Dean grew up on a farm near Milroy, Minnesota, and when he was a senior in high school, he began renting a farm about a mile away from the Vromans’ “home farm.” A few years later he had the opportunity to purchase farmland where he currently lives and farms along with his wife Alice. They have been married for 33 years and have four adult children, Tony, Jackie, Jen and Andrew.
Dean has raised pigs through his entire farming career, but his operation has evolved significantly over the years. In 1992, the Vromans built a small farrow-to-finish facility which they operated until last year.
Dean invested in the Calumet gilt multiplier barn built by Pipestone System in 1992 and received gilts for his farrowing operation until Pipestone closed operations there. He and a group of other farmers actually purchased the Calumet barn and operated it as a commercial farrow-to-finish barn until about a year ago.
After the sale of the Calumet barn, Dean invested in a new Pipestone System sow barn built in South Dakota and expects to receive the first group of isoweans from that barn in September 2018.
“We’re excited to be back to getting pigs from a single source of isoweans,” he said.
They expect to finish 30,000 pigs in 2019 in a combination of their own nursery and finishing barns as well as working with contract producers. They are constructing a 2,400 head finishing barn and in the process of remodeling the farrow-to-finish barn into a nursery barn. They also raise corn, oats and alfalfa and finish beef cattle at three sites.
The Vromans began working with veterinarians from Pipestone Veterinary Services at the same time they invested in the Calumet barn. The relationship has grown and expanded as their operation has over the years.
“In the beginning, we were just working with Pipestone for veterinary services for a small 200 sow farrow to finish operation,” he said. “As we grew and began receiving more pigs and also working with contract growers, we’ve worked with Pipestone for more services including feed formulation, supervising sites, and Big Stone Marketing.”
An important resource that Pipestone has provided has been record keeping along with the ability to access benchmark data for grow-finish operations. Dean said it provides a way to compare his operation and performance to peers and the rest of the industry and to find ways to continue improving animal care and performance.
“Pipestone has grown to a size where they can provide a lot of opportunities and services to independent growers that allow us to do things we wouldn’t be able to do on our own,” he said. “They have been innovative in the services they provide, which has allowed our operation to grow faster than we ever imagined we could.”
He also values relationships built throughout Pipestone.
“A good friend was the one who introduced me to the Pipestone System and was also a shareholder in Calumet,” he said. “Over time, I’ve also met a number of other growers through the system that we can ask each other questions and are willing to help each other out.”
Dean notes that most significant changes during his time farming have been in technology advancements.

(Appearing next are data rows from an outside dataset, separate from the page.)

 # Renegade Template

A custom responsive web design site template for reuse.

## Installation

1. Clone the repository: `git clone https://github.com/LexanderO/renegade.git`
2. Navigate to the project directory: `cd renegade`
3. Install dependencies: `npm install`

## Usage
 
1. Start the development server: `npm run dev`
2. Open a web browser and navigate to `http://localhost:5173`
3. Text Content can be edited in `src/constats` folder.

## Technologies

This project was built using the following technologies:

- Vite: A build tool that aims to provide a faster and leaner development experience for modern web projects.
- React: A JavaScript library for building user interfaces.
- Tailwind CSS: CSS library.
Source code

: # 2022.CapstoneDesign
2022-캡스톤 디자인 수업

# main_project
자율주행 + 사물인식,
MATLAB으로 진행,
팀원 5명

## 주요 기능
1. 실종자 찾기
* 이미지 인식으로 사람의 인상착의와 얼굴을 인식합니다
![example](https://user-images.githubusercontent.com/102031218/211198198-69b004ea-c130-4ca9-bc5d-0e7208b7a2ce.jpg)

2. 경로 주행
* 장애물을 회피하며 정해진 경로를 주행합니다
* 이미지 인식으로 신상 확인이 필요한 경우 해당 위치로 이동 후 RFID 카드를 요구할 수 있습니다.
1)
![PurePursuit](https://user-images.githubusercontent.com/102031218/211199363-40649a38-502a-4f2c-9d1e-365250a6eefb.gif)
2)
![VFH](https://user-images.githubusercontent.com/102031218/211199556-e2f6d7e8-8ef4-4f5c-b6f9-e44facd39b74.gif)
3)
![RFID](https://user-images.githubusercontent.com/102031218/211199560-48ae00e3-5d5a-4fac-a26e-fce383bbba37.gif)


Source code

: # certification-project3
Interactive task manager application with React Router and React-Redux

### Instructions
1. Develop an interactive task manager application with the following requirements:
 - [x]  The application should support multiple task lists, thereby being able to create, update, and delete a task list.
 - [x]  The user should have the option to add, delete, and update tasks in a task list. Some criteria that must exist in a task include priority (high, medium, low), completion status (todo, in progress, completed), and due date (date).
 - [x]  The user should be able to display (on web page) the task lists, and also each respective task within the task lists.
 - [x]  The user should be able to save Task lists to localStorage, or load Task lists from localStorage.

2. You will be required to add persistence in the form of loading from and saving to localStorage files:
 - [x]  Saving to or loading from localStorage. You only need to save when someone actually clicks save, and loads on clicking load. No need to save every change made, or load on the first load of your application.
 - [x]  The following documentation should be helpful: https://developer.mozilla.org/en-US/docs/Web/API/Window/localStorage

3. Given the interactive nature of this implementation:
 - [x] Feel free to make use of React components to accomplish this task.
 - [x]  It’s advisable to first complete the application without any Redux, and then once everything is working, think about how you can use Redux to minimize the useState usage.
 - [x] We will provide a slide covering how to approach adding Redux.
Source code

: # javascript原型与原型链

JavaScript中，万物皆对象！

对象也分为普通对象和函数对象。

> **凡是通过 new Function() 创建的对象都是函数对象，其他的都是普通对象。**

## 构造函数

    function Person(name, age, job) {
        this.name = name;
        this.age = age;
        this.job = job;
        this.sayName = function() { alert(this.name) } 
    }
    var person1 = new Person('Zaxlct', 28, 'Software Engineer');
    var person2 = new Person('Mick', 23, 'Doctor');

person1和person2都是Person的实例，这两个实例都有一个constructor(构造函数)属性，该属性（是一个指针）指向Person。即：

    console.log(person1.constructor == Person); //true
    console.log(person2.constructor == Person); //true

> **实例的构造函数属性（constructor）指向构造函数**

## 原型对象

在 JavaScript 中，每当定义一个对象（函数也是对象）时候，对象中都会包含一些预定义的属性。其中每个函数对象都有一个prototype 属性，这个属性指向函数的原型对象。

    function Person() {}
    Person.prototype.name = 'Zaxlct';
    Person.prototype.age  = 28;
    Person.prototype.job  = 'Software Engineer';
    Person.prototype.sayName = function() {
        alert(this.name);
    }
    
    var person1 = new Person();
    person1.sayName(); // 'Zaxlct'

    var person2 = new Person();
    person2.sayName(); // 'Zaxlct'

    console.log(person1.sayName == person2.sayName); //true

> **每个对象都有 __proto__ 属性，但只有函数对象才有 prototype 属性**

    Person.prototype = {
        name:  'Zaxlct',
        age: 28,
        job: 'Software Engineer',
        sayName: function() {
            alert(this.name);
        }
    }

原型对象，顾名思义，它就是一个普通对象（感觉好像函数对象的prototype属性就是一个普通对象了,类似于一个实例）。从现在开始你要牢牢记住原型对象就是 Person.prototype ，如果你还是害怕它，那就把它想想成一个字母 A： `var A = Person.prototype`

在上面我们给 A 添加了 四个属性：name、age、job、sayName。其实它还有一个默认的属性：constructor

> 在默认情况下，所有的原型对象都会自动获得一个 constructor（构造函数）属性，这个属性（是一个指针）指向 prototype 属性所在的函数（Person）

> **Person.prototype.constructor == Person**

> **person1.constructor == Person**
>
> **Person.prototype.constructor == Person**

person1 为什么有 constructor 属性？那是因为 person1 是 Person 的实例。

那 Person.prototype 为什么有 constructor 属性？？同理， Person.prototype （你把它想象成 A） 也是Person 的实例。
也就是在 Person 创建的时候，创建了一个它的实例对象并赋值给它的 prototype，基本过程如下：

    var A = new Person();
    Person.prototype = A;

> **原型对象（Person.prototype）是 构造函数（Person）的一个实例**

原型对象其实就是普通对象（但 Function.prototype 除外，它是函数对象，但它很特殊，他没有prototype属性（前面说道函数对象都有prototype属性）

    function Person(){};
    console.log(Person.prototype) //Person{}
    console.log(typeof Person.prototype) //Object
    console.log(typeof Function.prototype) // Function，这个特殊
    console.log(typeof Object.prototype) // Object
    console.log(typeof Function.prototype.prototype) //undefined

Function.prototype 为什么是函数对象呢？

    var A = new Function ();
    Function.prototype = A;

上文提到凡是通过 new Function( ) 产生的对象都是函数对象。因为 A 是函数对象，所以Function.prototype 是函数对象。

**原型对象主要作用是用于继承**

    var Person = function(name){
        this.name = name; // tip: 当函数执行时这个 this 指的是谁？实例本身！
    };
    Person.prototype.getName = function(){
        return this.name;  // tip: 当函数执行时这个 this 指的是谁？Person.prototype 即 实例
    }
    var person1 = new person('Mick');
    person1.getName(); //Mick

“New technologies are allowing us to become better stewards of our environment and manage our natural resources in a way that provides the most benefit,” he said, citing examples of being able to monitor barns remotely, using GPS and variable rate technologies to apply fertilizer or plant seeds at exactly the right rate.
While all of Dean and Alice’s children had the opportunity to help with the farming operation while growing up, it is their youngest son, Andrew, who had the interest from a young age to follow his dad’s footsteps and to make it his passion. He, along with his wife Courtney, became full-time partners in the business about four years ago. They have a young son, Oliver, who has already been exposed to chores and is sure to be given the opportunity to contribute in a meaningful way down the road should he have the interest in doing so.
“Knowing that someone in the next generation understands the commitment and sacrifices necessary to be successful in farming and who is willing to be a partner in the business makes it easier for us to expand,” he said. “We have the assurance that there will be someone to continue the operation into the future.”